[Stored data entries]
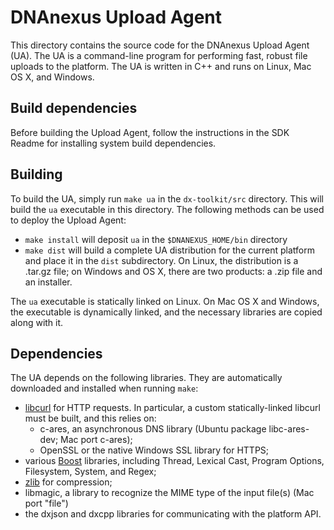 # DNAnexus Upload Agent

This directory contains the source code for the DNAnexus Upload Agent (UA).
The UA is a command-line program for performing fast, robust file uploads
to the platform. The UA is written in C++ and runs on Linux, Mac OS X, and
Windows.

## Build dependencies

Before building the Upload Agent, follow the instructions in the SDK Readme
for installing system build dependencies.

## Building

To build the UA, simply run `make ua` in the `dx-toolkit/src` directory. This will build the
`ua` executable in this directory. The following methods can be used to
deploy the Upload Agent:

* `make install` will deposit `ua` in the `$DNANEXUS_HOME/bin` directory
* `make dist` will build a complete UA distribution for the current
  platform and place it in the `dist` subdirectory. On Linux, the
  distribution is a .tar.gz file; on Windows and OS X, there are two
  products: a .zip file and an installer.

The `ua` executable is statically linked on Linux. On Mac OS X and Windows,
the executable is dynamically linked, and the necessary libraries are
copied along with it.

## Dependencies

The UA depends on the following libraries. They are automatically
downloaded and installed when running `make`:

* [libcurl](http://curl.haxx.se/libcurl/) for HTTP requests. In particular,
  a custom statically-linked libcurl must be built, and this relies on:
  * c-ares, an asynchronous DNS library (Ubuntu package libc-ares-dev; Mac
    port c-ares);
  * OpenSSL or the native Windows SSL library for HTTPS;
* various [Boost](http://www.boost.org/) libraries, including Thread,
  Lexical Cast, Program Options, Filesystem, System, and Regex;
* [zlib](http://zlib.net/) for compression;
* libmagic, a library to recognize the MIME type of the input file(s) (Mac port "file")
* the dxjson and dxcpp libraries for communicating with the platform API.
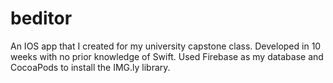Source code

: # beditor
An IOS app that I created for my university capstone class. Developed in 10 weeks with no prior knowledge of Swift. Used Firebase as my database and CocoaPods to install the IMG.ly library.
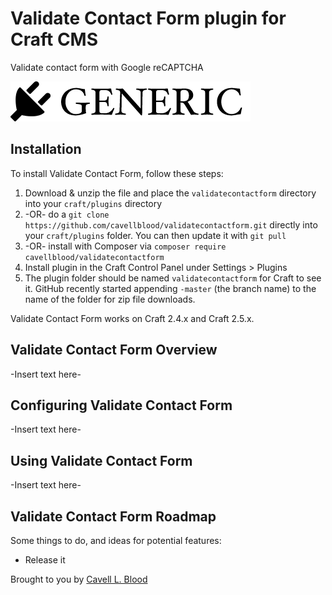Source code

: # Validate Contact Form plugin for Craft CMS

Validate contact form with Google reCAPTCHA

![Screenshot](resources/screenshots/plugin_logo.png)

## Installation

To install Validate Contact Form, follow these steps:

1. Download & unzip the file and place the `validatecontactform` directory into your `craft/plugins` directory
2.  -OR- do a `git clone https://github.com/cavellblood/validatecontactform.git` directly into your `craft/plugins` folder.  You can then update it with `git pull`
3.  -OR- install with Composer via `composer require cavellblood/validatecontactform`
4. Install plugin in the Craft Control Panel under Settings > Plugins
5. The plugin folder should be named `validatecontactform` for Craft to see it.  GitHub recently started appending `-master` (the branch name) to the name of the folder for zip file downloads.

Validate Contact Form works on Craft 2.4.x and Craft 2.5.x.

## Validate Contact Form Overview

-Insert text here-

## Configuring Validate Contact Form

-Insert text here-

## Using Validate Contact Form

-Insert text here-

## Validate Contact Form Roadmap

Some things to do, and ideas for potential features:

* Release it

Brought to you by [Cavell L. Blood](https://cavellblood.com)
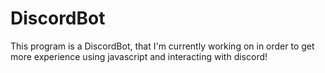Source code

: # DiscordBot

This program is a DiscordBot, that I'm currently working on in order to get more experience using javascript and interacting with discord!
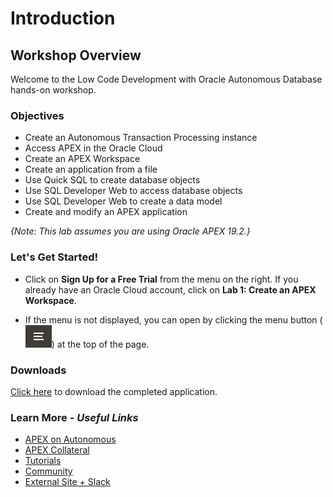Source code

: # Introduction

## Workshop Overview

Welcome to the Low Code Development with Oracle Autonomous Database hands-on workshop.

### Objectives

-  Create an Autonomous Transaction Processing instance
-  Access APEX in the Oracle Cloud
-  Create an APEX Workspace
-  Create an application from a file
-  Use Quick SQL to create database objects
-  Use SQL Developer Web to access database objects
-  Use SQL Developer Web to create a data model
-  Create and modify an APEX application

*{Note: This lab assumes you are using Oracle APEX 19.2.}*

### **Let's Get Started!**

- Click on **Sign Up for a Free Trial** from the menu on the right. If you already have an Oracle Cloud account, click on **Lab 1: Create an APEX Workspace**.

- If the menu is not displayed, you can open by clicking the menu button (![Menu icon](./images/menu-button.png)) at the top of the page.

### Downloads

[Click here](files/lowcodedev-app.sql) to download the completed application.

### Learn More - *Useful Links*

- [APEX on Autonomous](https://apex.oracle.com/autonomous)
- [APEX Collateral](https://apex.oracle.com)
- [Tutorials](https://apex.oracle.com/en/learn/tutorials)
- [Community](https://apex.oracle.com/community)
- [External Site + Slack](http://apex.world)
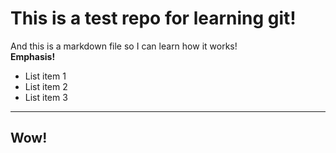 # This is a test repo for learning git!

And this is a markdown file so I can learn how it works!  
**Emphasis!**

- List item 1
- List item 2
- List item 3

---

## Wow!
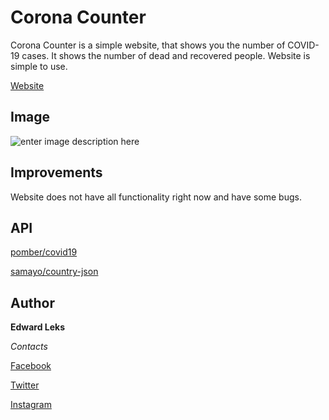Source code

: # Corona Counter
Corona Counter is a simple website, that shows you the number of COVID-19 cases. It shows the number of dead and recovered people. Website is simple to use.

[Website](https://edwardleks.github.io/corona_counter/)

## Image
![enter image description here](https://i.imgur.com/KzSO4KN.png)

## Improvements
Website does not have all functionality right now and have some bugs. 

## API
[pomber/covid19](https://github.com/pomber/covid19)

[samayo/country-json](https://github.com/samayo/country-json)

## Author
**Edward Leks**

*Contacts*

[Facebook](https://www.facebook.com/edward.leks.9)

[Twitter](https://twitter.com/home)

[Instagram](https://www.instagram.com/edwardleks/)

__PROBLEM TO SOLVE__.
Restate word for word only the lines from where the entries begin through the one with "To install Validate"; omit the pictures.

__WRITTEN ANSWER__.
 # DNAnexus Upload Agent

This directory contains the source code for the DNAnexus Upload Agent (UA).
The UA is a command-line program for performing fast, robust file uploads
to the platform. The UA is written in C++ and runs on Linux, Mac OS X, and
Windows.

## Build dependencies

Before building the Upload Agent, follow the instructions in the SDK Readme
for installing system build dependencies.

## Building

To build the UA, simply run `make ua` in the `dx-toolkit/src` directory. This will build the
`ua` executable in this directory. The following methods can be used to
deploy the Upload Agent:

* `make install` will deposit `ua` in the `$DNANEXUS_HOME/bin` directory
* `make dist` will build a complete UA distribution for the current
  platform and place it in the `dist` subdirectory. On Linux, the
  distribution is a .tar.gz file; on Windows and OS X, there are two
  products: a .zip file and an installer.

The `ua` executable is statically linked on Linux. On Mac OS X and Windows,
the executable is dynamically linked, and the necessary libraries are
copied along with it.

## Dependencies

The UA depends on the following libraries. They are automatically
downloaded and installed when running `make`:

* [libcurl](http://curl.haxx.se/libcurl/) for HTTP requests. In particular,
  a custom statically-linked libcurl must be built, and this relies on:
  * c-ares, an asynchronous DNS library (Ubuntu package libc-ares-dev; Mac
    port c-ares);
  * OpenSSL or the native Windows SSL library for HTTPS;
* various [Boost](http://www.boost.org/) libraries, including Thread,
  Lexical Cast, Program Options, Filesystem, System, and Regex;
* [zlib](http://zlib.net/) for compression;
* libmagic, a library to recognize the MIME type of the input file(s) (Mac port "file")
* the dxjson and dxcpp libraries for communicating with the platform API.
Source code

: # beditor
An IOS app that I created for my university capstone class. Developed in 10 weeks with no prior knowledge of Swift. Used Firebase as my database and CocoaPods to install the IMG.ly library.
Source code

: # Validate Contact Form plugin for Craft CMS

Validate contact form with Google reCAPTCHA

![Screenshot](resources/screenshots/plugin_logo.png)

## Installation

To install Validate Contact Form, follow these steps:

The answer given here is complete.